Task
Check every line of the entries below for the word "reward", and copy the ones that have it.

(Rendered images with source text)
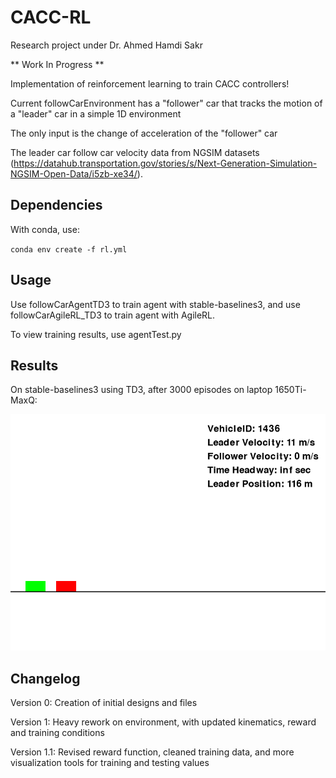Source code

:# CACC-RL

Research project under Dr. Ahmed Hamdi Sakr
 
** Work In Progress **

Implementation of reinforcement learning to train CACC controllers! 

Current followCarEnvironment has a "follower" car that tracks the motion of a "leader" car in a simple 1D environment 

The only input is the change of acceleration of the "follower" car

The leader car follow car velocity data from NGSIM datasets (https://datahub.transportation.gov/stories/s/Next-Generation-Simulation-NGSIM-Open-Data/i5zb-xe34/). 

## Dependencies

With conda, use: 

`conda env create -f rl.yml`

## Usage 

Use followCarAgentTD3 to train agent with stable-baselines3, and use followCarAgileRL_TD3 to train agent with AgileRL. 

To view training results, use agentTest.py 

## Results

On stable-baselines3 using TD3, after 3000 episodes on laptop 1650Ti-MaxQ: 

![followCar](trained_agent/td3_followCar_v1_AgileRL_1436/td3_followCar_v1_agileRL.gif)

## Changelog 
Version 0: Creation of initial designs and files 

Version 1: Heavy rework on environment, with updated kinematics, reward and training conditions

Version 1.1: Revised reward function, cleaned training data, and more visualization tools for training and testing values
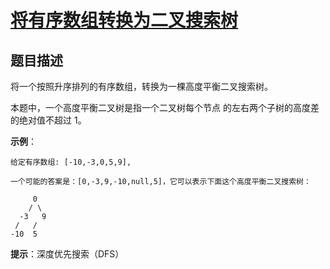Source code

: # [将有序数组转换为二叉搜索树][Title]

## 题目描述

将一个按照升序排列的有序数组，转换为一棵高度平衡二叉搜索树。

本题中，一个高度平衡二叉树是指一个二叉树每个节点 的左右两个子树的高度差的绝对值不超过 1。

**示例**：

    给定有序数组: [-10,-3,0,5,9],

    一个可能的答案是：[0,-3,9,-10,null,5]，它可以表示下面这个高度平衡二叉搜索树：

         0
        / \
      -3   9
     /   /
    -10  5

**提示**：深度优先搜索（DFS）

[Title]: https://leetcode-cn.com/problems/convert-sorted-array-to-binary-search-tree/description/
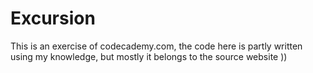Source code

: # Excursion

This is an exercise of codecademy.com, the code here is partly written using my knowledge, but mostly it belongs to the source website ))
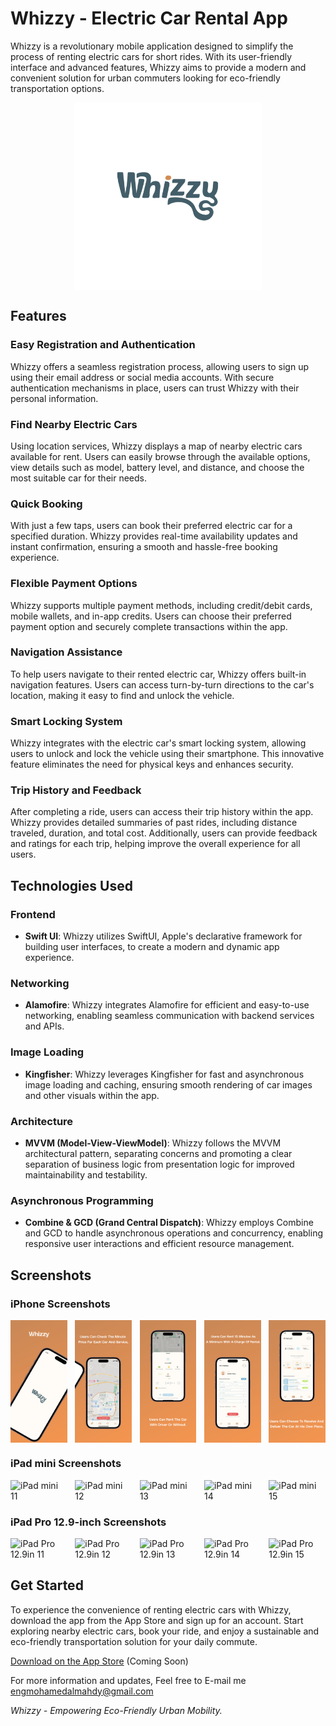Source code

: Whizzy - Electric Car Rental App
================================

Whizzy is a revolutionary mobile application designed to simplify the process of renting electric cars for short rides. With its user-friendly interface and advanced features, Whizzy aims to provide a modern and convenient solution for urban commuters looking for eco-friendly transportation options.



  
<img src="logo.png" alt="Whizzy Logo" style="width: 300px; display: block; margin: auto;">

Features
--------

### Easy Registration and Authentication

Whizzy offers a seamless registration process, allowing users to sign up using their email address or social media accounts. With secure authentication mechanisms in place, users can trust Whizzy with their personal information.

### Find Nearby Electric Cars

Using location services, Whizzy displays a map of nearby electric cars available for rent. Users can easily browse through the available options, view details such as model, battery level, and distance, and choose the most suitable car for their needs.

### Quick Booking

With just a few taps, users can book their preferred electric car for a specified duration. Whizzy provides real-time availability updates and instant confirmation, ensuring a smooth and hassle-free booking experience.

### Flexible Payment Options

Whizzy supports multiple payment methods, including credit/debit cards, mobile wallets, and in-app credits. Users can choose their preferred payment option and securely complete transactions within the app.

### Navigation Assistance

To help users navigate to their rented electric car, Whizzy offers built-in navigation features. Users can access turn-by-turn directions to the car's location, making it easy to find and unlock the vehicle.

### Smart Locking System

Whizzy integrates with the electric car's smart locking system, allowing users to unlock and lock the vehicle using their smartphone. This innovative feature eliminates the need for physical keys and enhances security.

### Trip History and Feedback

After completing a ride, users can access their trip history within the app. Whizzy provides detailed summaries of past rides, including distance traveled, duration, and total cost. Additionally, users can provide feedback and ratings for each trip, helping improve the overall experience for all users.

## Technologies Used

### Frontend
- **Swift UI**: Whizzy utilizes SwiftUI, Apple's declarative framework for building user interfaces, to create a modern and dynamic app experience.

### Networking
- **Alamofire**: Whizzy integrates Alamofire for efficient and easy-to-use networking, enabling seamless communication with backend services and APIs.

### Image Loading
- **Kingfisher**: Whizzy leverages Kingfisher for fast and asynchronous image loading and caching, ensuring smooth rendering of car images and other visuals within the app.

### Architecture
- **MVVM (Model-View-ViewModel)**: Whizzy follows the MVVM architectural pattern, separating concerns and promoting a clear separation of business logic from presentation logic for improved maintainability and testability.

### Asynchronous Programming
- **Combine & GCD (Grand Central Dispatch)**: Whizzy employs Combine and GCD to handle asynchronous operations and concurrency, enabling responsive user interactions and efficient resource management.

## Screenshots

### iPhone Screenshots

<div style="display: flex; justify-content: space-between;">
    <img src="1%2014%20pro.png" alt="iPhone Screenshot 1" style="width: 18%;">
    <img src="2%2014%20pro.png" alt="iPhone Screenshot 2" style="width: 18%;">
    <img src="3%2014%20pro.png" alt="iPhone Screenshot 3" style="width: 18%;">
    <img src="4%2014%20pro.png" alt="iPhone Screenshot 4" style="width: 18%;">
    <img src="5%2014%20pro.png" alt="iPhone Screenshot 5" style="width: 18%;">
</div>

### iPad mini Screenshots

<div style="display: flex; justify-content: space-between;">
    <img src="iPad%20mini%20%E2%80%93%2011.png" alt="iPad mini 11" style="width: 18%;">
    <img src="iPad%20mini%20%E2%80%93%2012.png" alt="iPad mini 12" style="width: 18%;">
    <img src="iPad%20mini%20%E2%80%93%2013.png" alt="iPad mini 13" style="width: 18%;">
    <img src="iPad%20mini%20%E2%80%93%2014.png" alt="iPad mini 14" style="width: 18%;">
    <img src="iPad%20mini%20%E2%80%93%2015.png" alt="iPad mini 15" style="width: 18%;">
</div>

### iPad Pro 12.9-inch Screenshots

<div style="display: flex; justify-content: space-between;">
    <img src="iPad%20Pro%2012.9in%20%E2%80%93%2011.png" alt="iPad Pro 12.9in 11" style="width: 18%;">
    <img src="iPad%20Pro%2012.9in%20%E2%80%93%2012.png" alt="iPad Pro 12.9in 12" style="width: 18%;">
    <img src="iPad%20Pro%2012.9in%20%E2%80%93%2013.png" alt="iPad Pro 12.9in 13" style="width: 18%;">
    <img src="iPad%20Pro%2012.9in%20%E2%80%93%2014.png" alt="iPad Pro 12.9in 14" style="width: 18%;">
    <img src="iPad%20Pro%2012.9in%20%E2%80%93%2015.png" alt="iPad Pro 12.9in 15" style="width: 18%;">
</div>


Get Started
-----------

To experience the convenience of renting electric cars with Whizzy, download the app from the App Store and sign up for an account. Start exploring nearby electric cars, book your ride, and enjoy a sustainable and eco-friendly transportation solution for your daily commute.

[Download on the App Store](#) (Coming Soon)

For more information and updates, Feel free to E-mail me engmohamedalmahdy@gmail.com

_Whizzy - Empowering Eco-Friendly Urban Mobility._
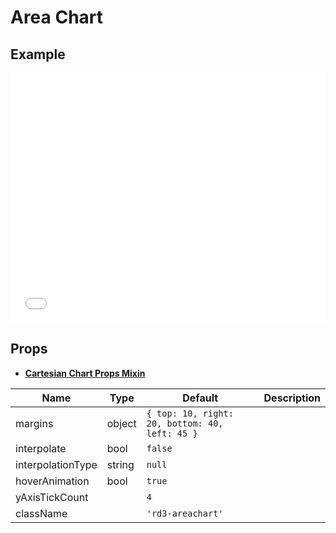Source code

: # Area Chart

## Example

<iframe width="100%" height="400" src="//jsfiddle.net/YangWei/v6o3gm8w/1/embedded/result,js,html/" allowfullscreen="allowfullscreen" frameborder="0"></iframe>

## Props

* [**Cartesian Chart Props Mixin**](../cartesianChartPropsMixin)

Name | Type  | Default  | Description
--- | --- | ---- | ---
margins | object | `{ top: 10, right: 20, bottom: 40, left: 45 }` |
interpolate | bool | `false` |
interpolationType | string | `null` |
hoverAnimation | bool | `true` |
yAxisTickCount |  | `4` |
className |  | `'rd3-areachart'` |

Output for this task
Version 1: Heavy rework on environment, with updated kinematics, reward and training conditions
Version 1.1: Revised reward function, cleaned training data, and more visualization tools for training and testing values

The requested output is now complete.